## Problem to solve
From the records below, please repeat exactly the line that has "Last updated: 01/22/15.", the line that has "## Code and documentation", and every line between them, and nothing else.

Records drawn from a dataset:
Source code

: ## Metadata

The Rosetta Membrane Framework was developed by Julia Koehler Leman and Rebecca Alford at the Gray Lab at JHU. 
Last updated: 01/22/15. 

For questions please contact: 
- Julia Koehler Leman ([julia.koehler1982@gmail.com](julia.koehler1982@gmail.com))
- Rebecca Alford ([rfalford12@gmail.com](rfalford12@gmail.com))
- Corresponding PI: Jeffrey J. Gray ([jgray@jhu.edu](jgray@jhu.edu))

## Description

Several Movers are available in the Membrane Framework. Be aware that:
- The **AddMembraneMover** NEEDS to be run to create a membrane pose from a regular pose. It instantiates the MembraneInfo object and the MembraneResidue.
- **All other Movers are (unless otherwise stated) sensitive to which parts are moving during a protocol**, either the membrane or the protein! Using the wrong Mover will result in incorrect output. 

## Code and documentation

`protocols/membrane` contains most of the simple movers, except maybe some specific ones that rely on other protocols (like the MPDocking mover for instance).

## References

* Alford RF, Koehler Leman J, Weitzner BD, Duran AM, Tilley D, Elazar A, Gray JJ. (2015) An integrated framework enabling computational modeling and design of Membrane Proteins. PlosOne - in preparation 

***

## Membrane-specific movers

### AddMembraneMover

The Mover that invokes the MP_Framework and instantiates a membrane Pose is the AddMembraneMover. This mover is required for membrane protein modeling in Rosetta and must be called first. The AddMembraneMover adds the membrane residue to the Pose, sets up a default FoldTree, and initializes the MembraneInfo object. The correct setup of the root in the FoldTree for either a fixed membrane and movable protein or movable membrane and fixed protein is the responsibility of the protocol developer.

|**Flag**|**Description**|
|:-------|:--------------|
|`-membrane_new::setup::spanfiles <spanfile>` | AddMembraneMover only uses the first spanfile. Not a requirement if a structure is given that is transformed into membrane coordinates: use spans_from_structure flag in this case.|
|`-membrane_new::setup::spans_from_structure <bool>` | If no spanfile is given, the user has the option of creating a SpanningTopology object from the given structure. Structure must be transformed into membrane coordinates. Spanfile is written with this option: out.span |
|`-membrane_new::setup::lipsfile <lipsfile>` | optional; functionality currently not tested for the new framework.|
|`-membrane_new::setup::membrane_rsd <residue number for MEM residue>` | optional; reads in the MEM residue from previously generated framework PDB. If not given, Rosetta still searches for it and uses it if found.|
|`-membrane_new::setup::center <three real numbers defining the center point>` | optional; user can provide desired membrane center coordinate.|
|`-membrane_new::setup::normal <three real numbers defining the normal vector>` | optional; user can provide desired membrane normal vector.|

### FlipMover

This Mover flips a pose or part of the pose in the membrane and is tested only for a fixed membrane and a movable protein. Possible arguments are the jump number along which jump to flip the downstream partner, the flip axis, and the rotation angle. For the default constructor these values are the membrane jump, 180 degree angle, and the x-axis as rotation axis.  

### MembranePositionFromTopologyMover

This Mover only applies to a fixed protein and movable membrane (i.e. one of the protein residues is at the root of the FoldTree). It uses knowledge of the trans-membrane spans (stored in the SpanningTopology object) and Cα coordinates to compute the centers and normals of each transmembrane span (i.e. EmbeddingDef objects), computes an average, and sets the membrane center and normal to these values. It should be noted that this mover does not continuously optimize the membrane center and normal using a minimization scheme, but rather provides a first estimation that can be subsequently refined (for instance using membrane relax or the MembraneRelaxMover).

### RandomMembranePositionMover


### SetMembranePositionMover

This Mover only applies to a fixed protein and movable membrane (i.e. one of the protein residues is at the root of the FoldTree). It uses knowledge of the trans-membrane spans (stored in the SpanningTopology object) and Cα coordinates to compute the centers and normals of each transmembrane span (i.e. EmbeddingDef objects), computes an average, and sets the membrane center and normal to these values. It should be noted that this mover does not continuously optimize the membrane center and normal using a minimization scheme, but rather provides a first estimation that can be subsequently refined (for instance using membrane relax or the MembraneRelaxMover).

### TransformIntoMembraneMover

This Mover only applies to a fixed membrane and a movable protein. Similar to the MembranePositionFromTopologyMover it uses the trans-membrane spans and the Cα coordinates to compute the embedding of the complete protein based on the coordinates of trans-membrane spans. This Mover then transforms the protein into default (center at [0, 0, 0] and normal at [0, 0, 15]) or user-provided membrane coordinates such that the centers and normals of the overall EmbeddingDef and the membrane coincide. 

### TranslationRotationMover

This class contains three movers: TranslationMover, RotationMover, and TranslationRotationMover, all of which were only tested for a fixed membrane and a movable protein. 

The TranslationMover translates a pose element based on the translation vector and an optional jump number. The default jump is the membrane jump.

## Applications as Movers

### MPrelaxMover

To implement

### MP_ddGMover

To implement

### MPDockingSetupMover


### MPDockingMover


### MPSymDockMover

## Answer box
Last updated: 01/22/15. 

For questions please contact: 
- Julia Koehler Leman ([julia.koehler1982@gmail.com](julia.koehler1982@gmail.com))
- Rebecca Alford ([rfalford12@gmail.com](rfalford12@gmail.com))
- Corresponding PI: Jeffrey J. Gray ([jgray@jhu.edu](jgray@jhu.edu))

## Description

Several Movers are available in the Membrane Framework. Be aware that:
- The **AddMembraneMover** NEEDS to be run to create a membrane pose from a regular pose. It instantiates the MembraneInfo object and the MembraneResidue.
- **All other Movers are (unless otherwise stated) sensitive to which parts are moving during a protocol**, either the membrane or the protein! Using the wrong Mover will result in incorrect output. 

## Code and documentation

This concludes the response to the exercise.